Tak oto w krótkim czasie botnet IMDDOS stał się jedną z najpotężniejszych tego typu struktur na świecie. Świetna koordynacja wszystkich działań oraz zaoferowanie komercyjnych usług na wysokim poziomie, świadczą o tym, że jego twórcy z pewnością nie są niedzielnymi hakerami. Mamy raczej do czynienia z wysoce zorganizowaną grupą przestępczą, zorientowaną na wysoki i szybki zysk.

Nie jest żadną tajemnicą, że w ramach botnetu IMDDOS pracują nie tylko komputery prywatnych internautów, ale również maszyny należące do rozmaitych firm i instytucji. Malware IMDDOS zużywa sporo zasobów oraz generuje duży ruch sieciowy, jeśli więc nie chcemy by nasze komputery pracowały na rzecz chińskiej zorganizowanej grupy przestępczej, warto odpowiednio zadbać o ich bezpieczeństwo. Oprócz monitorowania bezpieczeństwa poszczególnych maszyn, warto monitorować ruch sieciowy w sieci LAN oraz transmisje na styku sieci lokalnej z Internetem, co powinno w dość prosty sposób pozwolić na wychwycenie niechcianej komunikacji.
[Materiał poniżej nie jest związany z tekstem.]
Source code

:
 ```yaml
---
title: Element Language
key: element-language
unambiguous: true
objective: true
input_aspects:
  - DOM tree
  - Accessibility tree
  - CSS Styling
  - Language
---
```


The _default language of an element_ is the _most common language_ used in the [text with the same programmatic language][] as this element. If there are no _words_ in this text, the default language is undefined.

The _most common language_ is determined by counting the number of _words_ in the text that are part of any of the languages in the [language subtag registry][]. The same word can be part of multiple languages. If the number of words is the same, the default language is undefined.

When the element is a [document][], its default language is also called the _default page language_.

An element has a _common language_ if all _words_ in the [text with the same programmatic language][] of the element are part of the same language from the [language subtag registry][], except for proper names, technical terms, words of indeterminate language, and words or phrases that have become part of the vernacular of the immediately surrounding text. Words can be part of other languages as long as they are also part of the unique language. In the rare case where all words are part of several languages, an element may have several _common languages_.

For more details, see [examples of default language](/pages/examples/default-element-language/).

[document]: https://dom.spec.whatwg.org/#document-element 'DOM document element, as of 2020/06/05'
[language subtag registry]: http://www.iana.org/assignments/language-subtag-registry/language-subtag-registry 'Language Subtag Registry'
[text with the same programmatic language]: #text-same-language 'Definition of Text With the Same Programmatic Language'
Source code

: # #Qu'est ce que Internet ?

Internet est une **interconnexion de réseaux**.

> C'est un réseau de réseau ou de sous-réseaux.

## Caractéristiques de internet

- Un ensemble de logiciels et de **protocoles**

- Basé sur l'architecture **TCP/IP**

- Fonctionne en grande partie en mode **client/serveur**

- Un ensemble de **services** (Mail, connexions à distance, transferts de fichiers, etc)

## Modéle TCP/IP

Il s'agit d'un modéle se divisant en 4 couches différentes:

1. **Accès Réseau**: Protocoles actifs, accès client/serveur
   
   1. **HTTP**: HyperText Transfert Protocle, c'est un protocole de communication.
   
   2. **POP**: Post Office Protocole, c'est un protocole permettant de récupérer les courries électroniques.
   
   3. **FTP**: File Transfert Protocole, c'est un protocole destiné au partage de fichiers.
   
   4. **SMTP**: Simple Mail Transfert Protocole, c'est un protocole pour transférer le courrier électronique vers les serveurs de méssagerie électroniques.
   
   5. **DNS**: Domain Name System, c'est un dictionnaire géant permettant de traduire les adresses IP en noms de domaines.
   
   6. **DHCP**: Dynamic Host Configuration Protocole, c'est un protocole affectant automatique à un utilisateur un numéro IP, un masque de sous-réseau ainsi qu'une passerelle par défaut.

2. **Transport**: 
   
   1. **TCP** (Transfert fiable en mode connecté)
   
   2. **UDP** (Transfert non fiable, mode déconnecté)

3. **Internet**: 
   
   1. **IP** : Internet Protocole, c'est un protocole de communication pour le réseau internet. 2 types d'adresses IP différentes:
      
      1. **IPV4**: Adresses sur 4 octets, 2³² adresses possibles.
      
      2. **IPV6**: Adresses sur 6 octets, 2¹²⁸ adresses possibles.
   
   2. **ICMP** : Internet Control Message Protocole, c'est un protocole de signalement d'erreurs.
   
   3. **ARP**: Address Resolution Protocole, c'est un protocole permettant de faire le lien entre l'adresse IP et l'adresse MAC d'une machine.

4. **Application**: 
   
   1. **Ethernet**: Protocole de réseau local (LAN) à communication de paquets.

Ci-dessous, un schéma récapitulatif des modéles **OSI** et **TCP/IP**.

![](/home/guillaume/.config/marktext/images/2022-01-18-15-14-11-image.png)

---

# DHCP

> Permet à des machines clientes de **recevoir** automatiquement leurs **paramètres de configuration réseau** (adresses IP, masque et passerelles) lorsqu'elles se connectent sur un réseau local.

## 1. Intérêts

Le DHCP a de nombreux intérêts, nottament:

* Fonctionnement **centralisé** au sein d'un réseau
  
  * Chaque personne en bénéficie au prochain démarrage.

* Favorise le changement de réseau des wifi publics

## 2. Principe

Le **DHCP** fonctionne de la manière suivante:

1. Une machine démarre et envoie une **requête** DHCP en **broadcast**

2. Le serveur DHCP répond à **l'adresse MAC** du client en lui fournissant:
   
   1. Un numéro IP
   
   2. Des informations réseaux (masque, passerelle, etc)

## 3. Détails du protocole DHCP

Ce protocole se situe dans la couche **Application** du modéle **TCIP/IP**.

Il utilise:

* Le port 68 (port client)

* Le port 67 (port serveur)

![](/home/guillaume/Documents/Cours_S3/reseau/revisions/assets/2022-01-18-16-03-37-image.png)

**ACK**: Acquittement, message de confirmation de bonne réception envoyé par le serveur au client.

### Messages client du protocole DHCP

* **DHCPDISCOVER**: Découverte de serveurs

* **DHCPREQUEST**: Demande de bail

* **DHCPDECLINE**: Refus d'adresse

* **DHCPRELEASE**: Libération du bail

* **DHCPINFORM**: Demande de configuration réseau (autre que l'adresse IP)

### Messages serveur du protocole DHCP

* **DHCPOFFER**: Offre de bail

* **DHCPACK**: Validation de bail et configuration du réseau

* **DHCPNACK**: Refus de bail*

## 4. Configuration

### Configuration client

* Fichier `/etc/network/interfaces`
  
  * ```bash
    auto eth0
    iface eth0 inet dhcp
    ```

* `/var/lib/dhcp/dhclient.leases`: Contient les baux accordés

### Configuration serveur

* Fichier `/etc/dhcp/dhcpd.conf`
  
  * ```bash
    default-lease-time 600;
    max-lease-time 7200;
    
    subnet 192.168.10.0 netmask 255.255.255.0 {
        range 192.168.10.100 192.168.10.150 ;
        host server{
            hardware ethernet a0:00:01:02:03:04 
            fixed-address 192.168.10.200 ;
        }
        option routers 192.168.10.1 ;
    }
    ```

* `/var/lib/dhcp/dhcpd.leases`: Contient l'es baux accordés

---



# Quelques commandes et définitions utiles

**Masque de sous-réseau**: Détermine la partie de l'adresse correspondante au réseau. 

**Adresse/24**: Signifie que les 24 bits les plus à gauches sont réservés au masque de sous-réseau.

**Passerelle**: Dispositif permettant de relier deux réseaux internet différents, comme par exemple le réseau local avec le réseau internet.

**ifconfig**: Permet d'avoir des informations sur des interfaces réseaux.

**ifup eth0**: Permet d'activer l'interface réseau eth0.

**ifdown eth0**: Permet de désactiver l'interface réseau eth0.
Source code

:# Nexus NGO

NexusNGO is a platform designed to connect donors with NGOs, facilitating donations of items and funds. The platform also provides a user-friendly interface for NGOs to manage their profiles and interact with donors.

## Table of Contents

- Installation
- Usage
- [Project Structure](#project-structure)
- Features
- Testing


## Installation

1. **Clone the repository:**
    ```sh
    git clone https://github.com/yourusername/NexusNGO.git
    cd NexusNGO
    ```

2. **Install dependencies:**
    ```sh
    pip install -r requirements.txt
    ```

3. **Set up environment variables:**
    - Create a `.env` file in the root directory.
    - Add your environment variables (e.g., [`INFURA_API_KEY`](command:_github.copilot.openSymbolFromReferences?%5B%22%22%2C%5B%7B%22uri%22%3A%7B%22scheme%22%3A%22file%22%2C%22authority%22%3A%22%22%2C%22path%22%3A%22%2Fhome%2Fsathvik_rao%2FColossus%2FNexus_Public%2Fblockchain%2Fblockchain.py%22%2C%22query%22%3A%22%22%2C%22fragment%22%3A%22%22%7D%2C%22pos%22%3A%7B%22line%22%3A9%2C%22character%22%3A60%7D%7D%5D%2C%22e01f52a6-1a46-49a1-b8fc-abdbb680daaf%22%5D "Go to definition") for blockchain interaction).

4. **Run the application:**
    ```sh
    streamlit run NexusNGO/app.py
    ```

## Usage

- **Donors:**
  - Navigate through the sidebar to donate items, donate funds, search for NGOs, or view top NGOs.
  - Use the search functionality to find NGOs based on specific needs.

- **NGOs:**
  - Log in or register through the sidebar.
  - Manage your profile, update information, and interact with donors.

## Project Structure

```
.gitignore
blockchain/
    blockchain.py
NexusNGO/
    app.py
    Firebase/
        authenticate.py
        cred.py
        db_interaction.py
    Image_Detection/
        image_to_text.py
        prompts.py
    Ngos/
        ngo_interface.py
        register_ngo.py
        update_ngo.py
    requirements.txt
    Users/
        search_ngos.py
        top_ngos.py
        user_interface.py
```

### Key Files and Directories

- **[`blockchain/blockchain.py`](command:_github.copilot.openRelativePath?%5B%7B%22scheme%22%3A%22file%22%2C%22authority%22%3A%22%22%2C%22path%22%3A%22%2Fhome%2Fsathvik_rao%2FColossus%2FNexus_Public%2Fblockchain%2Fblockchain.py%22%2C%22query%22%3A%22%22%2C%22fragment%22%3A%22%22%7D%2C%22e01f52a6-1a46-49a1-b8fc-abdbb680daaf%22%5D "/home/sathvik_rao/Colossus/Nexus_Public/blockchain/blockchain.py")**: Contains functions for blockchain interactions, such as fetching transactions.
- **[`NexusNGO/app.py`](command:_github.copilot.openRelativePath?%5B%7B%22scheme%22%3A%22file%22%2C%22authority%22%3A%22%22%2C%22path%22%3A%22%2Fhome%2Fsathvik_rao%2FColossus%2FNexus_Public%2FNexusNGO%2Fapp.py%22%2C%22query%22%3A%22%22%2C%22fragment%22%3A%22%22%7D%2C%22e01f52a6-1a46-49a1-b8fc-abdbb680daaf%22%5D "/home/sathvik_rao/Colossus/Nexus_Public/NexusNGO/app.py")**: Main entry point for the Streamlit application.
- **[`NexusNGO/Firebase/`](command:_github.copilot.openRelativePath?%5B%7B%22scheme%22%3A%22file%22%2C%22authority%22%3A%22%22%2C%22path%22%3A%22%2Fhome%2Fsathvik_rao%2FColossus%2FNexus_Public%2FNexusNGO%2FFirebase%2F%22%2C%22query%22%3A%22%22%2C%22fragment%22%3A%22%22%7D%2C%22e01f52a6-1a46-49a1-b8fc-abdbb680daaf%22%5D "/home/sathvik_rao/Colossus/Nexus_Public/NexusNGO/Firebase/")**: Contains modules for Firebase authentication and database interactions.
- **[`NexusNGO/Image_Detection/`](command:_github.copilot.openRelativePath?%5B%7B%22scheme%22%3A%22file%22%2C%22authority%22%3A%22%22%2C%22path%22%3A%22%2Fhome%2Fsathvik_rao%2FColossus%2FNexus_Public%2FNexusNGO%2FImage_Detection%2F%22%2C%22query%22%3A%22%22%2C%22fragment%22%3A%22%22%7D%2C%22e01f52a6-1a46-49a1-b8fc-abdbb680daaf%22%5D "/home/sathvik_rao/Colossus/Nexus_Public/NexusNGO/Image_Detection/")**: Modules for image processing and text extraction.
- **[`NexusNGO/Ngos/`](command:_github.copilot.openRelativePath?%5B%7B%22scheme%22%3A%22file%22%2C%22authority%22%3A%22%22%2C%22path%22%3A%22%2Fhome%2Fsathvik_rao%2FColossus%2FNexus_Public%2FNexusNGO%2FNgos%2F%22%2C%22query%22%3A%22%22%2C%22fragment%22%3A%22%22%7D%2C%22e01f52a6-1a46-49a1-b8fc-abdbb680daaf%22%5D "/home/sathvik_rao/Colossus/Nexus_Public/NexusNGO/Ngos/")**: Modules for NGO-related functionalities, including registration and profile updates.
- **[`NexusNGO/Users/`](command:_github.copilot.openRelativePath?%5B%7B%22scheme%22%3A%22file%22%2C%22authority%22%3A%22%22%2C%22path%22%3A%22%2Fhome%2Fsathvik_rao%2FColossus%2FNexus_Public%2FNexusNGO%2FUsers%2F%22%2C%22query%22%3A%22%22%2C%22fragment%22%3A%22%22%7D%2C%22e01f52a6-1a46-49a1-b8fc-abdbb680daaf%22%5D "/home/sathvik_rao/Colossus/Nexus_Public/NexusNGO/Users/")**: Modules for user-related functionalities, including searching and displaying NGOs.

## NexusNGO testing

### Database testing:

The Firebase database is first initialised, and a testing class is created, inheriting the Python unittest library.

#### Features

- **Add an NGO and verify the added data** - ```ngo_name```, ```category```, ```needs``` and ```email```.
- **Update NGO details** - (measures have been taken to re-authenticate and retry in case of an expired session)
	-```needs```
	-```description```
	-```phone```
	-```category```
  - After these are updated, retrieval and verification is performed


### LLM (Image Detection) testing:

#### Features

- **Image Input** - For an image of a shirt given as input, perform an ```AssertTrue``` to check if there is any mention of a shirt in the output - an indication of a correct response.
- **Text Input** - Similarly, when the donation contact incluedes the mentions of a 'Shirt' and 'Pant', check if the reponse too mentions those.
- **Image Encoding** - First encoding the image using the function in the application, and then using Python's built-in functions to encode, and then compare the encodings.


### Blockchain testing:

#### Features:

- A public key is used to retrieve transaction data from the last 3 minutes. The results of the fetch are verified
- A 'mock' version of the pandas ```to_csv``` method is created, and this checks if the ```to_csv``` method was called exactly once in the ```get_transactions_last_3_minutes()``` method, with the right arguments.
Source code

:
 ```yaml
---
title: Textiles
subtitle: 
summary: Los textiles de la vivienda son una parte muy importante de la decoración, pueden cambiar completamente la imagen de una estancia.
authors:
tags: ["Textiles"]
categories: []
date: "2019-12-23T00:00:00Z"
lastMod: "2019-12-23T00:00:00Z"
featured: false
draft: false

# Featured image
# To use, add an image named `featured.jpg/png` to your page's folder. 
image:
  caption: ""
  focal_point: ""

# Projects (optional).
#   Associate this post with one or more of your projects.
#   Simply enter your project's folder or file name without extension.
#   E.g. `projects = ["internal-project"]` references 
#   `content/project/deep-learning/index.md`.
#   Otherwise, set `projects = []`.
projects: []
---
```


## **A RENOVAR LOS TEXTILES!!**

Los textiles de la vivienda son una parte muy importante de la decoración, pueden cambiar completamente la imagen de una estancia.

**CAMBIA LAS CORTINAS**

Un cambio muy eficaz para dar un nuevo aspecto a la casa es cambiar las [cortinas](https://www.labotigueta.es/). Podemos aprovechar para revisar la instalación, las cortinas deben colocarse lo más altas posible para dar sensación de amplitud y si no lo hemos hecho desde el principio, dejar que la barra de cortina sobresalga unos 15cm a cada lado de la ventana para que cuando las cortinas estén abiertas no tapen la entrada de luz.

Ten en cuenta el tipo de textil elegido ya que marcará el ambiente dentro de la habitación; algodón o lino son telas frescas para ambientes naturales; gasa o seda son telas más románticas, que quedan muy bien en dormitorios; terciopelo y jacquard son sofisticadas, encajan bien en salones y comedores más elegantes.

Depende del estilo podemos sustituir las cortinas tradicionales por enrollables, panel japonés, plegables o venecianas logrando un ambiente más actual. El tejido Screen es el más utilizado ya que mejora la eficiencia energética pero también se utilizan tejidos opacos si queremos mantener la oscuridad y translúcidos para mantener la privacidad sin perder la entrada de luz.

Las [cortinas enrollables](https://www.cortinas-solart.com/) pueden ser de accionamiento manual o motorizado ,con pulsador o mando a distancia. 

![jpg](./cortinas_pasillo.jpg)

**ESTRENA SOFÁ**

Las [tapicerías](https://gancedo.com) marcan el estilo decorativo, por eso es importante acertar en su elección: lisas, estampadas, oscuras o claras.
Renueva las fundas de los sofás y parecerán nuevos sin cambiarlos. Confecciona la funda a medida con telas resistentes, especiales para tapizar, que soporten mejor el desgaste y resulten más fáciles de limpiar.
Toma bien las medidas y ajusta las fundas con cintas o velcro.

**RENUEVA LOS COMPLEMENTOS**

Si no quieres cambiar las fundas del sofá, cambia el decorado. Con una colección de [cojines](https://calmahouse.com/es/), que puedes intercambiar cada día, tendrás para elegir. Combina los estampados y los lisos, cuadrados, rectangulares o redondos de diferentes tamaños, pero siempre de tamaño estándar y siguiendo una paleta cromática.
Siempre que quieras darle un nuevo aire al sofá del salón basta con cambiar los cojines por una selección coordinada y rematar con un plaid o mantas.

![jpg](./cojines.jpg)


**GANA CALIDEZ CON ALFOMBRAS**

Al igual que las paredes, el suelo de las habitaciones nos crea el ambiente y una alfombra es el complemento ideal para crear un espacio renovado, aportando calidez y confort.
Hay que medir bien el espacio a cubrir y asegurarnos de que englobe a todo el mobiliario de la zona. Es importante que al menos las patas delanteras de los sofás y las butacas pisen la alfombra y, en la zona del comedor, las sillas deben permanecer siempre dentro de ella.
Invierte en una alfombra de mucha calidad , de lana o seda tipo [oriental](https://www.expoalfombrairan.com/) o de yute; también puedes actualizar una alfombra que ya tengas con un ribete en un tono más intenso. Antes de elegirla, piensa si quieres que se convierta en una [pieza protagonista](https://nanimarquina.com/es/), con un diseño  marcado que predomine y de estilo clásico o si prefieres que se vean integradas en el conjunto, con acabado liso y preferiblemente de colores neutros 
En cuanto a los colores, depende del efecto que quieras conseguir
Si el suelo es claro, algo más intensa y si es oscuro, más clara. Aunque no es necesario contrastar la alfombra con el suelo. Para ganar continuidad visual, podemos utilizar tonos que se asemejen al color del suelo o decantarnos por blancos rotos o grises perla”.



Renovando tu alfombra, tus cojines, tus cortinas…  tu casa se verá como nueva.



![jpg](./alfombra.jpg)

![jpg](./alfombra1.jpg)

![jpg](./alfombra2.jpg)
Wygląda więc na to, że coraz częściej będziemy mieć do czynienia z nielegalnymi usługami, które można określić mianem MaaS (ang. malware as a service). Taki model dystrybuowania usług pozwala bowiem internetowej mafii na skuteczne pobieranie opłat za swe produkty i usługi, natomiast praktycznie każdemu zainteresowanemu pozwala na wykonanie zaawansowanych ataków internetowych. Warto jednak pamiętać, że skuteczność większości tego typu ataków jest uzależniona od skuteczności zabezpieczeń zastosowanych na na komputerach i serwerach pracujących w Internecie, wszyscy możemy więc przyczynić się do ograniczenia tego zjawiska.